:: WHAT THE TASK REQUIRES ::
Comb the records below for the string "order" and copy each line where it turns up.

:: PROVIDED DATA ::
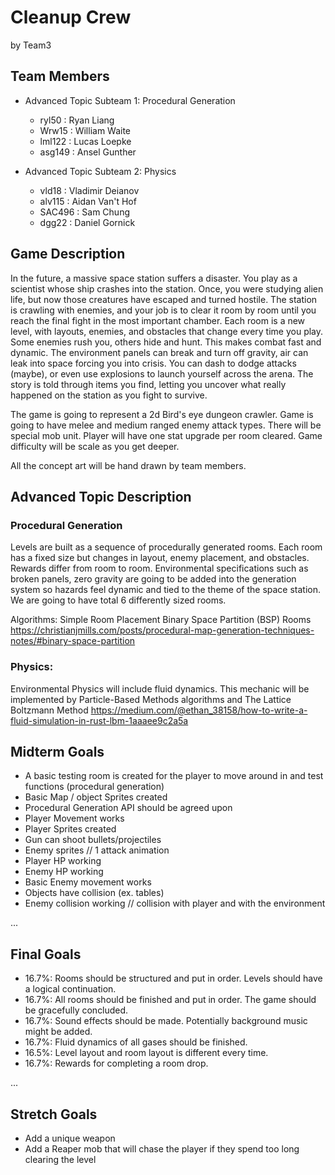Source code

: # Cleanup Crew

by Team3

## Team Members
* Advanced Topic Subteam 1: Procedural Generation 
	 * ryl50 : Ryan Liang
     * Wrw15 : William Waite
  	 * lml122 : Lucas Loepke
     * asg149 : Ansel Gunther
   

* Advanced Topic Subteam 2: Physics
	* vld18 : Vladimir Deianov
	* alv115 : Aidan Van't Hof
	* SAC496 : Sam Chung
	* dgg22 : Daniel Gornick
	

## Game Description

In the future, a massive space station suffers a disaster. You play as a scientist whose ship crashes into the station. Once, you were studying alien life, but now those creatures have escaped and turned hostile. The station is crawling with enemies, and your job is to clear it room by room until you reach the final fight in the most important chamber. Each room is a new level, with layouts, enemies, and obstacles that change every time you play. Some enemies rush you, others hide and hunt. This makes combat fast and dynamic. The environment panels can break and turn off gravity, air can leak into space forcing you into crisis. You can dash to dodge attacks (maybe), or even use explosions to launch yourself across the arena. The story is told through items you find, letting you uncover what really happened on the station as you fight to survive.

The game is going to represent a 2d Bird's eye dungeon crawler. Game is going to have melee and medium ranged enemy attack types. There will be special mob unit. Player will have one stat upgrade per room cleared. Game difficulty will be scale as you get deeper.

All the concept art will be hand drawn by team members. 


## Advanced Topic Description

### Procedural Generation

Levels are built as a sequence of procedurally generated rooms. Each room has a fixed size but changes in layout, enemy placement, and obstacles. Rewards differ from room to room. Environmental specifications such as broken panels, zero gravity are going to be added into the generation system so hazards feel dynamic and tied to the theme of the space station.
We are going to have total 6 differently sized rooms.

Algorithms:
Simple Room Placement 
Binary Space Partition (BSP) Rooms
https://christianjmills.com/posts/procedural-map-generation-techniques-notes/#binary-space-partition
### Physics: 


 Environmental Physics will include fluid dynamics. This mechanic will be implemented by Particle-Based Methods algorithms and
The Lattice Boltzmann Method
https://medium.com/@ethan_38158/how-to-write-a-fluid-simulation-in-rust-lbm-1aaaee9c2a5a

## Midterm Goals
* A basic testing room is created for the player to move around in and test functions  (procedural generation)
* Basic Map / object Sprites created
* Procedural Generation API should be agreed upon
* Player Movement works
* Player Sprites created
* Gun can shoot bullets/projectiles
* Enemy sprites // 1 attack animation
* Player HP working
* Enemy HP working
* Basic Enemy movement works
* Objects have collision (ex. tables)
* Enemy collision working // collision with player and with the environment


...

## Final Goals

* 16.7%: Rooms should be structured and put in order. Levels should have a logical continuation.
* 16.7%: All rooms should be finished and put in order. The game should be gracefully concluded.
* 16.7%: Sound effects should be made. Potentially background music might be added.
* 16.7%: Fluid dynamics of all gases should be finished.
* 16.5%: Level layout and room layout is different every time.
* 16.7%: Rewards for completing a room drop.

...

## Stretch Goals

* Add a unique weapon
* Add a Reaper mob that will chase the player if they spend too long clearing the level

:: OUTPUT OF THE TASK ::
* 16.7%: Rooms should be structured and put in order. Levels should have a logical continuation.
* 16.7%: All rooms should be finished and put in order. The game should be gracefully concluded.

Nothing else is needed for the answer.